El Smata se había limitado los días previos a tirar un volante llamando al paro; ni pisó la fábrica ni reunió al cuerpo de delegados. Esto llevó a que un grupo de delegados, que se están organizando al margen de la burocracia, se decidiera a asegurar por la propia el paro, previendo incluso la realización de piquetes para impedir el carnereaje. La patronal italiana, consciente de que esto significaría un golpe duro para su régimen de terror dentro de la fábrica, adelantó los días de suspensión. El paro ha servido para motorizar al activismo contra la complicidad del Smata con la patronal.


Renault: paso atrás de los franceses 


La patronal de Renault se planteó echar a 350 trabajadores y había acordado con el gremio abrir un registro de retiros voluntarios. Pero la escasa cantidad de inscriptos (sólo 49) y la manifestación de los trabajadores en diversas asambleas de sector rechazando los despidos, hizo fracasar el objetivo patronal. La burocracia del Smata planteó entonces lo resuelto en la asamblea de febrero del ‘99: repartir las horas de trabajo, aceptando que las horas perdidas se paguen al 75%, dejando a todo el personal dentro de la planta; pero la patronal se negaba a aceptar este planteo.


Finalmente, ésta acordó no producir despidos a cambio de un día de suspensión que será pagado al 50%, y de producirse mayores suspensiones mantener el pago del 75% de los haberes caídos. Según La Voz del Interior (1/6), «para que Renault aceptara la propuesta gremial tomaron intervención varios funcionarios provinciales, empezando por José Manuel De la Sota. También lo hicieron el ministro de la Producción, Juan Schiaretti, el secretario de Trabajo de la Nación, José Sappia, e importantes legisladores nacionales». El temor a que los despidos llevaran a una lucha decidida en la automotriz, lo que cambiaría abiertamente la situación política provincial, hicieron recular a la patronal y al gobierno en la decisión de los despidos. Es decir, tuvieron que actuar a la defensiva.
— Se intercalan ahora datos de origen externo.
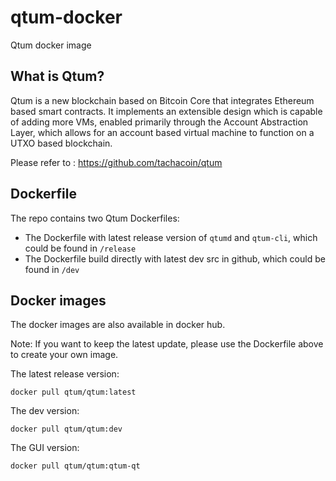 # qtum-docker

Qtum docker image

## What is Qtum?

Qtum is a new blockchain based on Bitcoin Core that integrates Ethereum based smart contracts. It implements an extensible design which is capable of adding more VMs, enabled primarily through the Account Abstraction Layer, which allows for an account based virtual machine to function on a UTXO based blockchain.

Please refer to : https://github.com/tachacoin/qtum

## Dockerfile

The repo contains two Qtum Dockerfiles:

* The Dockerfile with latest release version of `qtumd` and `qtum-cli`, which could be found in `/release`
* The Dockerfile build directly with latest dev src in github, which could be found in `/dev`

## Docker images

The docker images are also available in docker hub.

Note: If you want to keep the latest update, please use the Dockerfile above to create your own image.

The latest release version: 

```
docker pull qtum/qtum:latest
```

The dev version:

```
docker pull qtum/qtum:dev
```

The GUI version:

```
docker pull qtum/qtum:qtum-qt
```
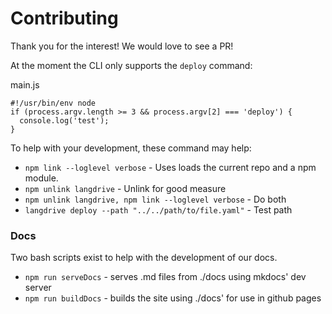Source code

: # Contributing

Thank you for the interest! We would love to see a PR!

At the moment the CLI only supports the `deploy` command:

main.js
```
#!/usr/bin/env node
if (process.argv.length >= 3 && process.argv[2] === 'deploy') {
  console.log('test');
}
```

To help with your development, these command may help:

- `npm link --loglevel verbose` - Uses loads the current repo and a npm module. 
- `npm unlink langdrive` - Unlink for good measure
- `npm unlink langdrive, npm link --loglevel verbose` - Do both
- `langdrive deploy --path "../../path/to/file.yaml"` - Test path

### Docs 

Two bash scripts exist to help with the development of our docs.

- `npm run serveDocs` - serves .md files from ./docs using mkdocs' dev server
- `npm run buildDocs` - builds the site using ./docs' for use in github pages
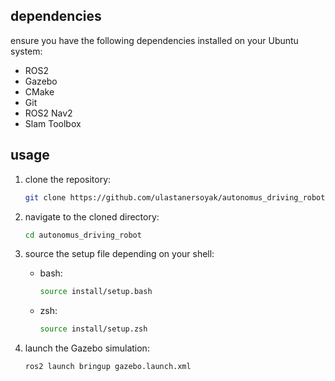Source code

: ## dependencies

ensure you have the following dependencies installed on your Ubuntu system:

- ROS2
- Gazebo
- CMake
- Git
- ROS2 Nav2
- Slam Toolbox

## usage

1. clone the repository:

   ```bash
   git clone https://github.com/ulastanersoyak/autonomus_driving_robot.git
   ```
2. navigate to the cloned directory:

   ```bash
   cd autonomus_driving_robot
   ```

3. source the setup file depending on your shell:

   - bash:
     ```bash
     source install/setup.bash
     ```

   - zsh:
     ```bash
     source install/setup.zsh
     ```
4. launch the Gazebo simulation:

   ```bash
   ros2 launch bringup gazebo.launch.xml
   ```
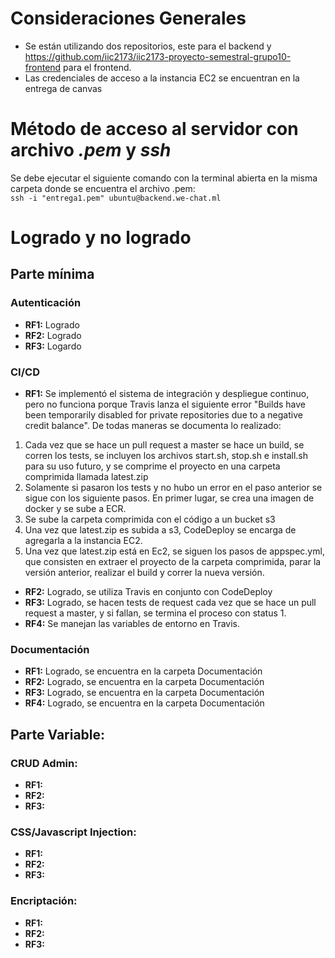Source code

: # Consideraciones Generales

* Se están utilizando dos repositorios, este para el backend y https://github.com/iic2173/iic2173-proyecto-semestral-grupo10-frontend para el frontend.
* Las credenciales de acceso a la instancia EC2 se encuentran en la entrega de canvas

#  Método de acceso al servidor con archivo *.pem* y *ssh*

Se debe ejecutar el siguiente comando con la terminal abierta en la misma carpeta donde se encuentra el archivo .pem:\
```ssh -i "entrega1.pem" ubuntu@backend.we-chat.ml```


# Logrado y no logrado

## Parte mínima

### Autenticación

* **RF1:** Logrado
* **RF2:** Logrado
* **RF3:** Logardo

### CI/CD

* **RF1:** Se implementó el sistema de integración y despliegue continuo, pero no funciona porque Travis lanza el siguiente error "Builds have been temporarily disabled for private repositories due to a negative credit balance". De todas maneras se documenta lo realizado:
1. Cada vez que se hace un pull request a master se hace un build, se corren los tests, se incluyen los archivos start.sh, stop.sh e install.sh para su uso futuro, y se comprime el proyecto en una carpeta comprimida llamada latest.zip
2. Solamente si pasaron los tests y no hubo un error en el paso anterior se sigue con los siguiente pasos. En primer lugar, se crea una imagen de docker y se sube a ECR.
3. Se sube la carpeta comprimida con el código a un bucket s3
4. Una vez que latest.zip es subida a s3, CodeDeploy se encarga de agregarla a la instancia EC2.
5. Una vez que latest.zip está en Ec2, se siguen los pasos de appspec.yml, que consisten en extraer el proyecto de la carpeta comprimida, parar la versión anterior, realizar el build y correr la nueva versión.
* **RF2:** Logrado, se utiliza Travis en conjunto con CodeDeploy
* **RF3:** Logrado, se hacen tests de request cada vez que se hace un pull request a master, y si fallan, se termina el proceso con status 1.
* **RF4:** Se manejan las variables de entorno en Travis.

### Documentación
* **RF1:** Logrado, se encuentra en la carpeta Documentación
* **RF2:** Logrado, se encuentra en la carpeta Documentación
* **RF3:** Logrado, se encuentra en la carpeta Documentación
* **RF4:** Logrado, se encuentra en la carpeta Documentación

## Parte Variable:

### CRUD Admin:

* **RF1:**
* **RF2:**
* **RF3:**

### CSS/Javascript Injection:

* **RF1:**
* **RF2:**
* **RF3:**

### Encriptación:

* **RF1:**
* **RF2:**
* **RF3:**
Lo obtenido, si bien descarga una parte del costo en el salario de los trabajadores, plantea una salida para el conjunto de los obreros mecánicos frente a la ola de despidos que arreciarán en los próximos meses: organizarse por el reparto de las horas de trabajo sin afectar el salario y promover la unidad con el conjunto de las fábricas metalmecánicas a través de coordinadoras interfabriles de delegados y activistas, en la perspectiva de una asamblea de todos los trabajadores del sector.